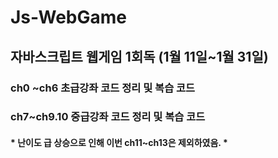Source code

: # Js-WebGame
<h2>자바스크립트 웹게임 1회독 (1월 11일~1월 31일)</h2> 
<h3> ch0 ~ch6 초급강좌 코드 정리 및 복습 코드 </h3>
<h3> ch7~ch9.10 중급강좌 코드 정리 및 복습 코드 </h3>
<h4> * 난이도 급 상승으로 인해 이번 ch11~ch13은 제외하였음. *</h4> 
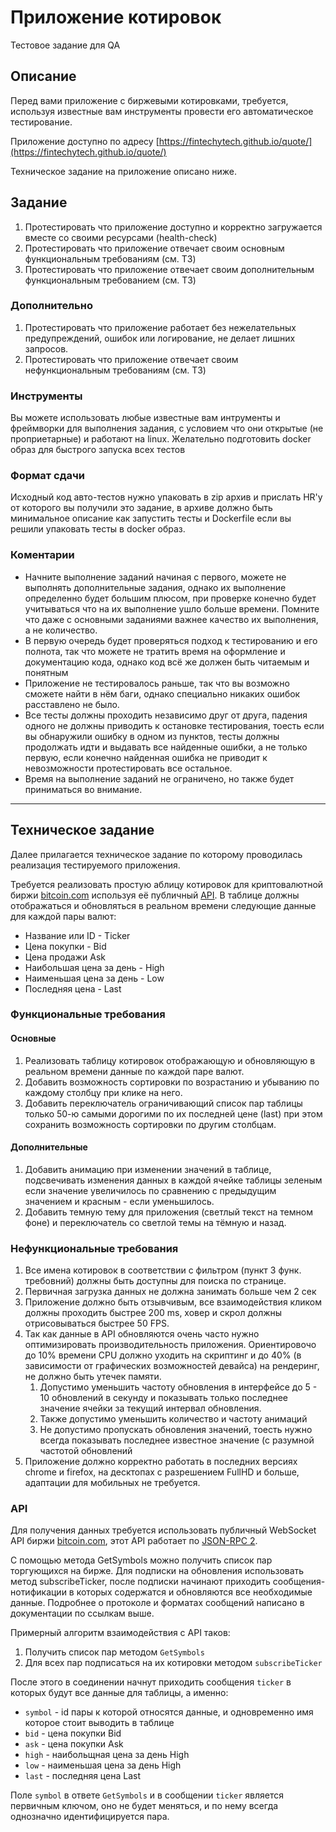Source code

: # Приложение котировок

Тестовое задание для QA

## Описание

Перед вами приложение с биржевыми котировками, требуется, используя известные вам инструменты провести его автоматическое тестирование.

Приложение доступно по адресу [https://fintechytech.github.io/quote/](https://fintechytech.github.io/quote/)

Техническое задание на приложение описано ниже.

## Задание

1. Протестировать что приложение доступно и корректно загружается вместе со своими ресурсами (health-check)
2. Протестировать что приложение отвечает своим основным функциональным требованиям (см. ТЗ)
3. Протестировать что приложение отвечает своим дополнительным функциональным требованием (см. ТЗ)

### Дополнительно

1. Протестировать что приложение работает без нежелательных предупреждений, ошибок или логирование, не делает лишних запросов.
2. Протестировать что приложение отвечает своим нефункциональным требованиям (см. ТЗ)


### Инструменты

Вы можете использовать любые известные вам интрументы и фреймворки для выполнения задания, с условием что они открытые (не проприетарные) и работают на linux.
Желательно подготовить docker образ для быстрого запуска всех тестов

### Формат сдачи

Исходный код авто-тестов нужно упаковать в zip архив и прислать HR'у от которого вы получили это задание, в архиве должно быть минимальное описание как запустить тесты и Dockerfile если вы решили упаковать тесты в docker образ.

### Коментарии

* Начните выполнение заданий начиная с первого, можете не выполнять дополнительные задания, однако их выполнение определенно будет большим плюсом, при проверке конечно будет учитываться что на их выполнение ушло больше времени. Помните что даже с основными заданиями важнее качество их выполнения, а не количество.
* В первую очередь будет проверяться подход к тестированию и его полнота, так что можете не тратить время на оформление и документацию кода, однако код всё же должен быть читаемым и понятным
* Приложение не тестировалось раньше, так что вы возможно сможете найти в нём баги, однако специально никаких ошибок расставлено не было.
* Все тесты должны проходить независимо друг от друга, падения одного не должны приводить к остановке тестирования, тоесть если вы обнаружили ошибку в одном из пунктов, тесты должны продолжать идти и выдавать все найденные ошибки, а не только первую, если конечно найденная ошибка не приводит к невозможности протестировать все остальное.
* Время на выполнение заданий не ограничено, но также будет приниматься во внимание.


---

## Техническое задание

Далее прилагается техническое задание по которому проводилась реализация тестируемого приложения.

Требуется реализовать простую аблицу котировок для криптовалютной биржи [bitcoin.com](https://exchange.bitcoin.com/) используя eё публичный [API](https://api.exchange.bitcoin.com/).
В таблице должны отображаться и обновляться в реальном времени следующие данные для каждой пары валют:

* Название или ID - Ticker
* Цена покупки - Bid
* Цена продажи Ask
* Наибольшая цена за день - High
* Наименьшая цена за день - Low
* Последняя цена - Last


### Функциональные требования

#### Основные

1. Реализовать таблицу котировок отображающую и обновляющую в реальном времени данные по каждой паре валют.
2. Добавить возможность сортировки по возрастанию и убыванию по каждому столбцу при клике на него.
3. Добавить переключатель ограничивающий список пар таблицы только 50-ю самыми дорогими по их последней цене (last) при этом сохранить возможность сортировки по другим столбцам.

#### Дополнительные

1. Добавить анимацию при изменении значений в таблице, подсвечивать изменения данных в каждой ячейке таблицы зеленым если значение увеличилось по сравнению с предыдущим значением и красным - если уменьшилось.
2. Добавить темную тему для приложения (светлый текст на темном фоне) и переключатель со светлой темы на тёмную и назад.

### Нефункциональные требования

1. Все имена котировок в соответствии с фильтром (пункт 3 функ. требовний) должны быть доступны для поиска по странице.
2. Первичная загрузка данных не должна занимать больше чем 2 сек
3. Приложение должно быть отзывчивым, все взаимодействия кликом должны проходить быстрее 200 ms, ховер и скрол должны отрисовываться быстрее 50 FPS.
4. Так как данные в API обновляются очень часто нужно оптимизировать производительность приложения. Ориентировочо до 10% времени CPU должно уходить на скриптинг и до 40% (в зависимости от графических возможностей девайса) на рендеринг, не должно быть утечек памяти.
    1. Допустимо уменьшить частоту обновления в интерфейсе до 5 - 10 обновлений в секунду и показывать только последнее значение ячейки за текущий интервал обновления.
    2. Также допустимо уменьшить количество и частоту анимаций
    3. Не допустимо пропускать обновления значений, тоесть нужно всегда показывать последнее известное значение (с разумной частотой обновлений
5. Приложение должно корректно работать в последних версиях chrome и firefox, на десктопах с разрешением FullHD и больше, адаптации для мобильных не требуется.

### API

Для получения данных требуется использовать публичный WebSocket API биржи [bitcoin.com](https://api.exchange.bitcoin.com/), этот API работает по [JSON-RPC 2](https://www.jsonrpc.org/specification).

С помощью метода GetSymbols можно получить список пар торгующихся на бирже. Для подписки на обновления использовать метод subscribeTicker, после подписки начинают приходить сообщения-нотификации в которых содержатся и обновляются все необходимые данные. Подробнее о протоколе и форматах сообщений написано в документации по ссылкам выше.

Примерный алгоритм взаимодействия с API таков:

1. Получить список пар методом `GetSymbols`
2. Для всех пар подписаться на их котировки методом `subscribeTicker`

После этого в соединении начнут приходить сообщения `ticker` в которых будут все данные для таблицы, а именно:

* `symbol` - id пары к которой относятся данные, и одновременно имя которое стоит выводить в таблице
* `bid` - цена покупки Bid
* `ask` - цена покупки Ask
* `high` - наибольщная цена за день High
* `low` - наименьшая цена за день High
* `last` - последняя цена Last

Поле `symbol` в ответе `GetSymbols` и в сообщении `ticker` является первичным ключом, оно не будет меняться, и по нему всегда однозначно идентифицируется пара.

==============================

## What you have to do
Of all the entries above, retype exactly the lines from the line with "### Коментарии" to the line with "а не количество.", both included, and no others.

## Answer to this problem
### Коментарии

* Начните выполнение заданий начиная с первого, можете не выполнять дополнительные задания, однако их выполнение определенно будет большим плюсом, при проверке конечно будет учитываться что на их выполнение ушло больше времени. Помните что даже с основными заданиями важнее качество их выполнения, а не количество.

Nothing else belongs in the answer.